The Shannon Free Zone is a 2.43 km2, international business park adjacent to Shannon Airport, County Clare, in Ireland. It is 18 km from Ennis and 20 km from Limerick. It was established in 1959, as the world's first "modern" free-trade zone. Businesses based on the site enjoyed special tax incentives on staff and profits until 2003, which attracted a large number of multinational companies to the area.

==History==
In the late 1950s, Shannon Airport was dependent on transit passengers and refuelling for trans-Atlantic flights. With indicators that commercial aircraft would soon have the range to bypass the airport, the airport's then director, Brendan O'Regan, submitted a proposal for a special manufacturing and tax incentive zone to be created in the vicinity of the airport. This would create employment and promote Shannon Airport as a destination for air traffic in itself. The site adjacent to the airport was established in 1959, with a second zone, Smithstown, following a number of years later.

The Shannon Free Zone was intended to attract investment in exchange for tax incentives and tariff reductions. It succeeded in attracting foreign investment. While many of these incentives have since ceased, as of 2019, there were reportedly more than 100 international firms employing more than 8000 people based at the Shannon Free Zone. Companies who have invested at Shannon have included Element Six (formerly DeBeers Industrial Diamonds), GECAS, GE Sensing, Intel, Lufthansa Technik, Zimmer and UCB.

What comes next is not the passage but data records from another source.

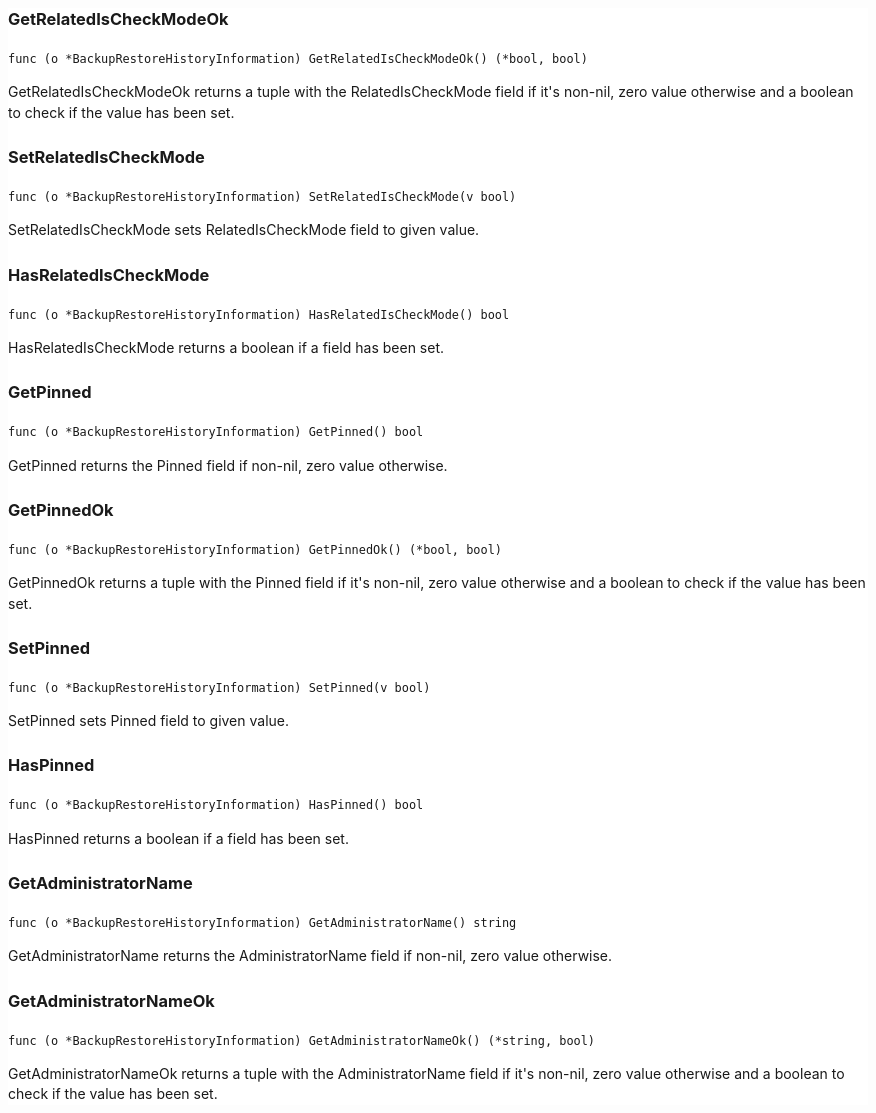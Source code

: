 ### GetRelatedIsCheckModeOk

`func (o *BackupRestoreHistoryInformation) GetRelatedIsCheckModeOk() (*bool, bool)`

GetRelatedIsCheckModeOk returns a tuple with the RelatedIsCheckMode field if it's non-nil, zero value otherwise
and a boolean to check if the value has been set.

### SetRelatedIsCheckMode

`func (o *BackupRestoreHistoryInformation) SetRelatedIsCheckMode(v bool)`

SetRelatedIsCheckMode sets RelatedIsCheckMode field to given value.

### HasRelatedIsCheckMode

`func (o *BackupRestoreHistoryInformation) HasRelatedIsCheckMode() bool`

HasRelatedIsCheckMode returns a boolean if a field has been set.

### GetPinned

`func (o *BackupRestoreHistoryInformation) GetPinned() bool`

GetPinned returns the Pinned field if non-nil, zero value otherwise.

### GetPinnedOk

`func (o *BackupRestoreHistoryInformation) GetPinnedOk() (*bool, bool)`

GetPinnedOk returns a tuple with the Pinned field if it's non-nil, zero value otherwise
and a boolean to check if the value has been set.

### SetPinned

`func (o *BackupRestoreHistoryInformation) SetPinned(v bool)`

SetPinned sets Pinned field to given value.

### HasPinned

`func (o *BackupRestoreHistoryInformation) HasPinned() bool`

HasPinned returns a boolean if a field has been set.

### GetAdministratorName

`func (o *BackupRestoreHistoryInformation) GetAdministratorName() string`

GetAdministratorName returns the AdministratorName field if non-nil, zero value otherwise.

### GetAdministratorNameOk

`func (o *BackupRestoreHistoryInformation) GetAdministratorNameOk() (*string, bool)`

GetAdministratorNameOk returns a tuple with the AdministratorName field if it's non-nil, zero value otherwise
and a boolean to check if the value has been set.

Until 2014, the Shannon Free Zone was managed by Shannon Development, an Irish government agency. As of 2020, it is managed by Shannon Commercial Properties, a commercial semi-state company and part of Shannon Group plc.

Shannon Free Trade Zone has been an example that influenced China's Special Economic Zones, and it has been visited by Chinese leaders including Jiang Zemin (in 1980) and later Wen Jiabao and Xi Jinping.